Life is a story that only the protaganist knows.
Hello Steemers,
We live in a world where people generally walk pass each other on the street without acknowledgment. Where we are so busy and concerned about our own lives and time that nothing else really matters. We struggle day in and day out to survive on our low or not high enough income that we lose ourselves.
So I had a thought.
As a teenager I wanted highschool to end and University to start, I was bored of the daily routines and restrictions.
As a university student I wanted this daily studying and high expectations to be over and finally enter the working world so that I can finally be free to do what I wanted.
As a working professional I wanted the weekends to come quicker and be longuer so I can rest by body and soul.
On the weekends I thought about what I need to do to make more money so I can finally afford my own place.
In my own place I felt the darkness sweep over me as the loneliness grew within. I needed to find a companion.
With my companion, we shared some laughs and struggled to accommodate each others life styles. We wanted a deeper connection.
With our children, my companion became a part of me, but I didn't know if it was the same for her. I wasn't as lonely anymore. But I never escaped the routine they call working. The more I worked, the more money I seem to need. Surviving went from not starving to needing the latest phone and tech. So I wanted to finally do what I've always wanted to do. Now with my children all grown up and my wife by my side, there was no time like now.
But when I finally had the chance to think about it, I realised.
I had long forgotten what it was I wanted to do.
I had some good laughs, I smile as I greet people, I feel content with my famiky and work. Maybe, there is nothing more that I need. Tomorrow is monday... I will wake up early and go to work. Then come back in the evening and have dinner with the family. Do my prayers and go to bed. Maybe I'll finally get that raise I was waiting for next month, then we can buy that car we saw last week. Maybe get a pet or go on a week long vacation. I guess that's what life is about. That doesn't sound so bad.
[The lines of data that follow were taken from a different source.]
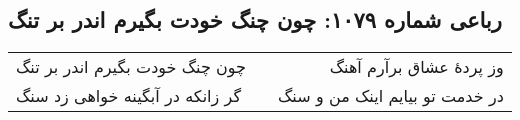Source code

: \begin{center}
\section*{رباعی شماره ۱۰۷۹: چون چنگ خودت بگیرم اندر بر تنگ}
\label{sec:1079}
\begin{longtable}{l p{0.5cm} r}
چون چنگ خودت بگیرم اندر بر تنگ
&&
وز پردهٔ عشاق برآرم آهنگ
\\
گر زانکه در آبگینه خواهی زد سنگ
&&
در خدمت تو بیایم اینک من و سنگ
\\
\end{longtable}
\end{center}
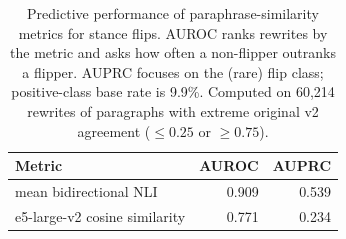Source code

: \begin{table}[h]
  \centering
  \caption{Predictive performance of paraphrase-similarity metrics for stance flips. AUROC ranks rewrites by the metric and asks how often a non-flipper outranks a flipper. AUPRC focuses on the (rare) flip class; positive-class base rate is 9.9\%. Computed on 60,214 rewrites of paragraphs with extreme original v2 agreement ($\leq 0.25$ or $\geq 0.75$).}
  \label{tab:flip-prediction}
  \begin{tabular}{lrr}
    \toprule
    Metric & AUROC & AUPRC \\
    \midrule
    mean bidirectional NLI           & 0.909 & 0.539 \\
    e5-large-v2 cosine similarity    & 0.771 & 0.234 \\
    \bottomrule
  \end{tabular}
\end{table}

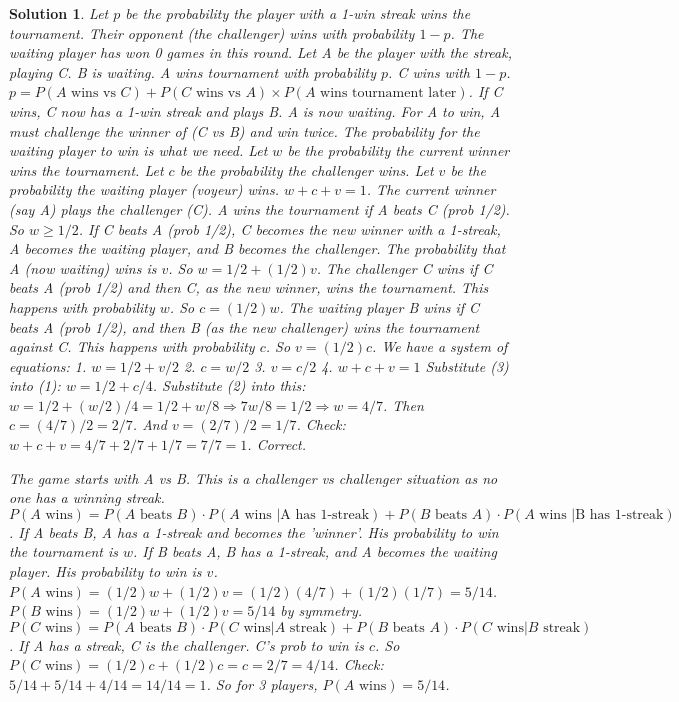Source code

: \documentclass[12pt]{amsart}
\newtheorem*{solution}{Solution}
\begin{document}
\begin{solution}
Let $p$ be the probability the player with a 1-win streak wins the tournament. Their opponent (the challenger) wins with probability $1-p$. The waiting player has won 0 games in this round.
Let A be the player with the streak, playing C. B is waiting.
A wins tournament with probability $p$. C wins with $1-p$.
$p = P(A \text{ wins vs } C) + P(C \text{ wins vs } A) \times P(A \text{ wins tournament later})$.
If C wins, C now has a 1-win streak and plays B. A is now waiting. For A to win, A must challenge the winner of (C vs B) and win twice. The probability for the waiting player to win is what we need.
Let $w$ be the probability the current winner wins the tournament. Let $c$ be the probability the challenger wins. Let $v$ be the probability the waiting player (voyeur) wins. $w+c+v=1$.
The current winner (say A) plays the challenger (C).
A wins the tournament if A beats C (prob 1/2). So $w \geq 1/2$.
If C beats A (prob 1/2), C becomes the new winner with a 1-streak, A becomes the waiting player, and B becomes the challenger. The probability that A (now waiting) wins is $v$.
So $w = 1/2 + (1/2)v$.
The challenger C wins if C beats A (prob 1/2) and then C, as the new winner, wins the tournament. This happens with probability $w$. So $c = (1/2)w$.
The waiting player B wins if C beats A (prob 1/2), and then B (as the new challenger) wins the tournament against C. This happens with probability $c$. So $v = (1/2)c$.
We have a system of equations:
1. $w = 1/2 + v/2$
2. $c = w/2$
3. $v = c/2$
4. $w+c+v=1$
Substitute (3) into (1): $w=1/2+c/4$.
Substitute (2) into this: $w=1/2+(w/2)/4 = 1/2+w/8 \Rightarrow 7w/8 = 1/2 \Rightarrow w=4/7$.
Then $c = (4/7)/2 = 2/7$.
And $v = (2/7)/2 = 1/7$.
Check: $w+c+v = 4/7+2/7+1/7 = 7/7=1$. Correct.

The game starts with A vs B. This is a challenger vs challenger situation as no one has a winning streak.
$P(A \text{ wins}) = P(A \text{ beats } B) \cdot P(A \text{ wins } | \text{A has 1-streak}) + P(B \text{ beats } A) \cdot P(A \text{ wins } | \text{B has 1-streak})$.
If A beats B, A has a 1-streak and becomes the 'winner'. His probability to win the tournament is $w$.
If B beats A, B has a 1-streak, and A becomes the waiting player. His probability to win is $v$.
$P(A \text{ wins}) = (1/2)w + (1/2)v = (1/2)(4/7) + (1/2)(1/7) = 5/14$.
$P(B \text{ wins}) = (1/2)w + (1/2)v = 5/14$ by symmetry.
$P(C \text{ wins}) = P(A \text{ beats } B) \cdot P(C \text{ wins}|A \text{ streak}) + P(B \text{ beats } A) \cdot P(C \text{ wins}|B \text{ streak})$.
If A has a streak, C is the challenger. C's prob to win is $c$. So $P(C \text{ wins}) = (1/2)c + (1/2)c = c = 2/7 = 4/14$.
Check: $5/14 + 5/14 + 4/14 = 14/14 = 1$.
So for 3 players, $P(A \text{ wins}) = 5/14$.


\end{solution}
\end{document}
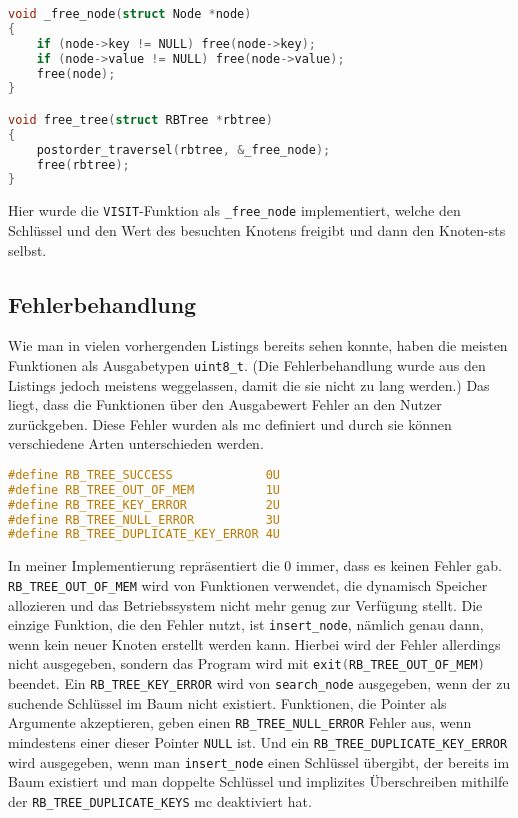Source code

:\documentclass[11pt]{article}
\newcommand{\lstin}[1]{\lstinline[language=C]{#1}}
\begin{document}
\begin{lstlisting}[language=C]
void _free_node(struct Node *node)
{
    if (node->key != NULL) free(node->key);
    if (node->value != NULL) free(node->value);
    free(node);
}

void free_tree(struct RBTree *rbtree)
{
    postorder_traversel(rbtree, &_free_node);
    free(rbtree);
} 
\end{lstlisting}

Hier wurde die \lstin{VISIT}-Funktion als \lstin{_free_node} implementiert, welche den Schlüssel und den Wert des besuchten Knotens freigibt und dann den Knoten-\gls{sts} selbst.

\subsection{Fehlerbehandlung} \label{err}
Wie man in vielen vorhergenden Listings bereits sehen konnte, haben die meisten Funktionen als Ausgabetypen \lstin{uint8_t}. (Die Fehlerbehandlung wurde aus den Listings jedoch meistens weggelassen, damit die sie nicht zu lang werden.)
Das liegt, dass die Funktionen über den Ausgabewert Fehler an den Nutzer zurückgeben. Diese Fehler wurden als \gls{mc} definiert und durch sie können verschiedene Arten unterschieden werden.

\begin{lstlisting}[language=C]
#define RB_TREE_SUCCESS             0U
#define RB_TREE_OUT_OF_MEM          1U
#define RB_TREE_KEY_ERROR           2U
#define RB_TREE_NULL_ERROR          3U
#define RB_TREE_DUPLICATE_KEY_ERROR 4U  
\end{lstlisting}

In meiner Implementierung repräsentiert die 0 immer, dass es keinen Fehler gab. 
\lstin{RB_TREE_OUT_OF_MEM} wird von Funktionen verwendet, die dynamisch Speicher allozieren und das Betriebssystem nicht mehr genug zur Verfügung stellt. 
Die einzige Funktion, die den Fehler nutzt, ist \lstin{insert_node}, nämlich genau dann, wenn kein neuer Knoten erstellt werden kann. 
Hierbei wird der Fehler allerdings nicht ausgegeben, sondern das Program wird mit \lstin{exit(RB_TREE_OUT_OF_MEM)} beendet. 
Ein \lstin{RB_TREE_KEY_ERROR} wird von \lstin{search_node} ausgegeben, wenn der zu suchende Schlüssel im Baum nicht existiert.
Funktionen, die Pointer als Argumente akzeptieren, geben einen \lstin{RB_TREE_NULL_ERROR} Fehler aus, wenn mindestens einer dieser Pointer \lstin{NULL} ist.
Und ein \lstin{RB_TREE_DUPLICATE_KEY_ERROR} wird ausgegeben, wenn man \lstin{insert_node} einen Schlüssel übergibt, der bereits im Baum existiert und man doppelte Schlüssel und implizites Überschreiben mithilfe der \lstin{RB_TREE_DUPLICATE_KEYS} \gls{mc} deaktiviert hat.
\end{document}
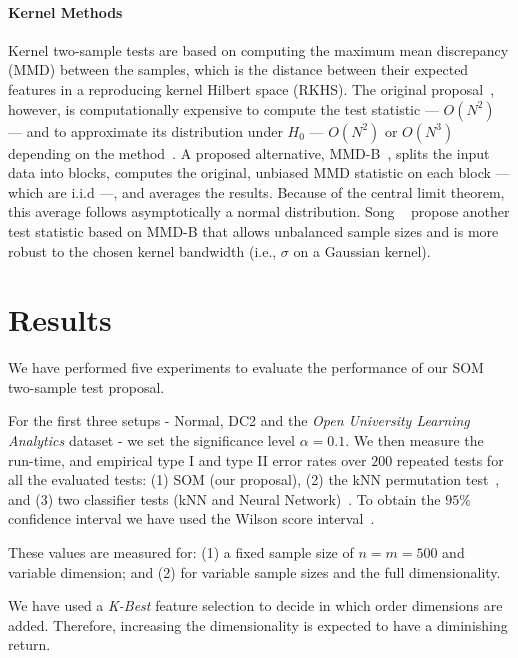 \paragraph{Kernel Methods}
Kernel two-sample tests are based on computing the maximum mean discrepancy (MMD) between the samples,
which is the distance between their expected features in a reproducing kernel Hilbert space (RKHS).
The original proposal~\cite{gretton2012kernel}, however, is computationally
expensive to compute the test statistic --- $O(N^2)$ --- and to approximate its distribution under
$H_0$ --- $O(N^2)$ or $O(N^3)$ depending on the method~\cite{zaremba2013b}.
A proposed alternative, MMD-B~\cite{zaremba2013b}, splits the input data into blocks, computes the original,
unbiased MMD statistic on each block --- which are i.i.d ---, and averages the results.
Because of the central limit theorem, this average follows asymptotically a normal distribution.
Song \etal~\cite{song2021fast} propose another test statistic based on MMD-B that allows
unbalanced sample sizes and is more robust to the chosen kernel bandwidth (i.e., $\sigma$ on a Gaussian kernel).

\section{Results}
\label{sec:som_results}

We have performed five experiments to evaluate the performance of our \gls{SOM} 
two-sample test proposal.

For the first three setups - Normal, DC2 and the \emph{Open University Learning Analytics} dataset
- we set the significance level $\alpha = 0.1$. We then measure the run-time, and empirical 
type I and type II error rates over $200$ repeated tests for all the evaluated
tests: (1) \gls{SOM}  (our proposal), (2) the kNN permutation test~\cite{Schilling1986b},
and (3) two classifier tests (kNN and Neural Network)~\cite{lopez2016revisiting}.
To obtain the $95\%$ confidence interval we have used the Wilson score interval~\cite{Wilson1927}.

These values are measured for: (1) a fixed sample size of $n = m = 500$ and variable dimension;
and (2) for variable sample sizes and the full dimensionality.

We have used a \emph{K-Best} feature selection to decide in which order dimensions are added.
Therefore, increasing the dimensionality is expected to have a diminishing return.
As I drifted to sleep, I had a thought. Am I...happy? What did that feel like again?
When I was a child everything amazed me. I had so many expressions to reflect the way things made me feel. I would run around feeling like I could do anything and go anywhere. Best of all, I felt happy and at peace simply by watching the clouds go by. The world felt alive and I was surely living then. There was nothing I wanted and nothing I needed.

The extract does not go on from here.